Monday, May 2, 2011

The Style Council - Café Bleu

In 1983, former singer/guitarist for the Jam Paul Weller formed a new group with keyboardist Mick Talbot, drummer Steve White and vocalist Dee C. Lee. They also had studio performers on saxophone, trumpet and violin. Together they were known as the Style Council. Their debut album Café Bleu was released on March 23rd of 1984 and went to number 2 on their native UK charts. Over in the US, the album was renamed My Ever Changing Moods to capitalize on their hit single’s popularity.

I will admit that I am only familiar with the bands famed hit (I had it on a compilation CD). However, since the album does appear on the 1001 Albums list, I thought I would give it a listen today and post a first-time-hearing review.

Side opens with the short track “Mick’s Blessings”. It has an upbeat, jazzy piano groove to it. I like it a lot.

“The Whole Point of No Return” opens with a cool guitar strum and easy-on-the-ears vocals by Weller. It takes me to an intimate club setting, lit by candles in glasses on the center of small tables.

“Me Ship Came In!” has a bit of a calypso/island feel to it thanks to the saxophone, the steady drum beat and the swinging bass guitar. It is a nice instrumental piece.

“Blue Café” is another instrumental track, but this one has a gentle romantic feel to it.

“The Paris Match” is like an old torch song, featuring Dee C. Lee’s vocals over a slower tempo composition.

“My Ever Changing Moods” was the big hit single from the record. It reached number 5 on the UK charts and number 29 on the US Billboard charts. The UK album version has a slightly slower tempo than the hit single version that appears on the US album. The former spotlights Talbot’s beautiful piano work while the later adds a stronger horn section and a guitar hook.

The side ends with “Dropping Bombs on the Whitehouse”, another jazzy instrumental.

Side two opens with “A Gospel”, a track with a bit of a funky edge to it. The rhythm moves well with the rapping vocals. This one stands out from what has come before, and it was something I would have found quite enjoyable had I heard it back in 1984.

“Strength of Your Nature” is also an upbeat song, this time with a bit of a dance beat to it. I could easily see this being played in clubs back in the day, right along side early Wham or Duran Duran. Again, I would have loved this one back in 1984.

“You’re the Best Thing” was the second single from the album. Again, it did well in the UK, also reaching number 5. In the US, however, it stalled at number 76 (and this would be their last single to make it into the Hot 100 in the US). While a little slower than the last two tracks, this one has a nice groove to it and some R&B-like harmonies.

“Here’s One That Got Away” brings back the tempo and adds a little violin to it, giving it a slight country twinge to their bouncy beats. The combination really works for me.

“Headstart for Happiness” keeps that mid-tempo going with a nice duet between Weller and then wife Lee.

The album ends with “Council Meetin’”, another short instrumental track. This upbeat one features Talbot on the organ. Again, very pleasant.
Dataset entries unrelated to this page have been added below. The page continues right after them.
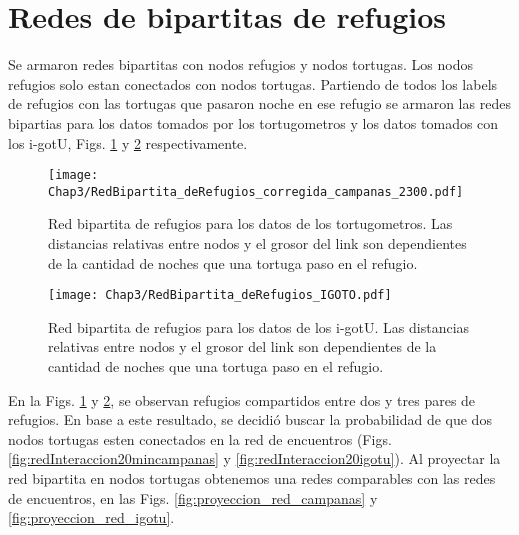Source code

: \section{Redes  de bipartitas de refugios}
Se armaron redes bipartitas con nodos refugios y nodos tortugas. Los nodos refugios solo estan conectados con nodos tortugas.  Partiendo de todos los labels de refugios con las tortugas que pasaron noche en ese refugio se armaron las redes bipartias para los datos tomados por los tortugometros y los datos tomados con los i-gotU, Figs. \ref{fig:red_bipartita_refus_campanas} y \ref{fig:red_bipartita_refus_igotu} respectivamente.

\begin{figure}[ht]
    \begin{center}
        \texttt{[image: Chap3/RedBipartita\_deRefugios\_corregida\_campanas\_2300.pdf]}
        \caption[Red bipartita de refugios para los datos de los tortugometros.]{Red bipartita de refugios para los datos de los tortugometros. Las distancias relativas entre nodos y el grosor del link son dependientes de la cantidad de noches que una  tortuga paso en el refugio. } 
        \label{fig:red_bipartita_refus_campanas}
        
        \end{center}
\end{figure} 

\begin{figure}[ht]
    \begin{center}
        \texttt{[image: Chap3/RedBipartita\_deRefugios\_IGOTO.pdf]}
        \caption[Red bipartita de refugios para los datos de los i-gotU.]{Red bipartita de refugios para los datos de los i-gotU. Las distancias relativas entre nodos y el grosor del link son dependientes de la cantidad de noches que una  tortuga paso en el refugio. } 
        \label{fig:red_bipartita_refus_igotu}
        
        \end{center}
\end{figure} 
En la Figs. \ref{fig:red_bipartita_refus_campanas} y \ref{fig:red_bipartita_refus_igotu}, se observan refugios compartidos entre dos y tres pares de refugios.  En base a este resultado, se decidió buscar la probabilidad de que dos nodos tortugas esten conectados en la red de encuentros (Figs. \ref{fig:redInteraccion20mincampanas} y \ref{fig:redInteraccion20igotu}). Al proyectar la red bipartita en nodos tortugas obtenemos una redes comparables con las redes de encuentros, en las Figs. \ref{fig:proyeccion_red_campanas} y \ref{fig:proyeccion_red_igotu}.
Overall, I have to say the album was a nice, enjoyable listen. Side one was something I would not have generally sought out back in 1984 as it was a bit more sophisticated and laid back than this (at the time) college freshman would have been into. But, as an older adult, I can appreciate it for the many musical elements it contains. Side two has a nice party feel to it - it was something I would have gotten into very much so back then. Overall, this album has a lot going for it. It is something I’d be inclined to seek out to download today, just for the pleasant variety.